The sudden downfall of supply chain finance (SCF) heavyweight Greensill was triggered after US$4.6bn in insurance cover fell away overnight, court documents reveal.

Problems with Greensill’s trade credit insurance cover first arose in July 2020, when Australia’s Bond and Credit Company (BCC) said it did not intend to renew or extend policies due to expire this month.

Though Greensill continued to push for renewal, and later sought alternative cover through its broker Marsh, those efforts were unsuccessful.

On March 1, the company sought a last-ditch, out-of-hours ruling from the supreme court of New South Wales that would force the renewal of its insurance cover – but was unsuccessful.

That caused an immediate chain reaction, with Credit Suisse choosing later the same day to freeze funds that provide more than US$10bn to Greensill – prompting concerns the London-headquartered company could go bankrupt within days.
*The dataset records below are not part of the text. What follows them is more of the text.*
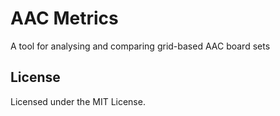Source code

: # AAC Metrics

A tool for analysing and comparing grid-based AAC board sets

## License

Licensed under the MIT License.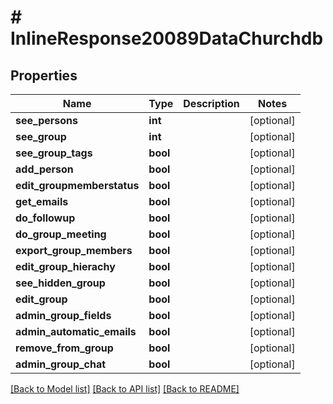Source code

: # # InlineResponse20089DataChurchdb

## Properties

Name | Type | Description | Notes
------------ | ------------- | ------------- | -------------
**see_persons** | **int** |  | [optional]
**see_group** | **int** |  | [optional]
**see_group_tags** | **bool** |  | [optional]
**add_person** | **bool** |  | [optional]
**edit_groupmemberstatus** | **bool** |  | [optional]
**get_emails** | **bool** |  | [optional]
**do_followup** | **bool** |  | [optional]
**do_group_meeting** | **bool** |  | [optional]
**export_group_members** | **bool** |  | [optional]
**edit_group_hierachy** | **bool** |  | [optional]
**see_hidden_group** | **bool** |  | [optional]
**edit_group** | **bool** |  | [optional]
**admin_group_fields** | **bool** |  | [optional]
**admin_automatic_emails** | **bool** |  | [optional]
**remove_from_group** | **bool** |  | [optional]
**admin_group_chat** | **bool** |  | [optional]

[[Back to Model list]](../../README.md#models) [[Back to API list]](../../README.md#endpoints) [[Back to README]](../../README.md)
A source close to Credit Suisse has confirmed to GTR that the non-renewal of that insurance cover was a factor in its decision, as it made it more difficult to value the funds properly.

It has since emerged that although Greensill is seeking insolvency protection in Australia and the UK, its core SCF business will likely be sold to private equity investors, and according to multiple GTR sources the company has informed participants in those programmes that they remain healthy.

Sources close to the deal have confirmed that higher-risk assets, including much publicised exposure to companies linked to steel magnate Sanjeev Gupta, are being shed.

Court documents seen by GTR reveal the way cover provided by BCC – whose parent company is insurance giant Tokio Marine Management – unravelled over the last eight months.

The policies themselves covered non-payment by Greensill clients and account debtors, applied to “some 40 clients” and totalled around US$4.6bn. They did not provide for automatic renewal.

The court decision focuses on communications between Greensill and its insurers between July and September 2020.

In July, a representative of Tokio wrote to Greensill’s insurance broker expressing doubt that the policies would be extended or that new limits would be granted.

The reasons are not set out in the court documents, though they do refer to an unnamed individual who was found not to have had the required authority to approve a renewal.

Later the same month, Tokio informed Marsh that “given the current situation… we will not be able to bind any new policies, take on any additional risk nor extend or renew any [Greensill] policy past what had previously been agreed”.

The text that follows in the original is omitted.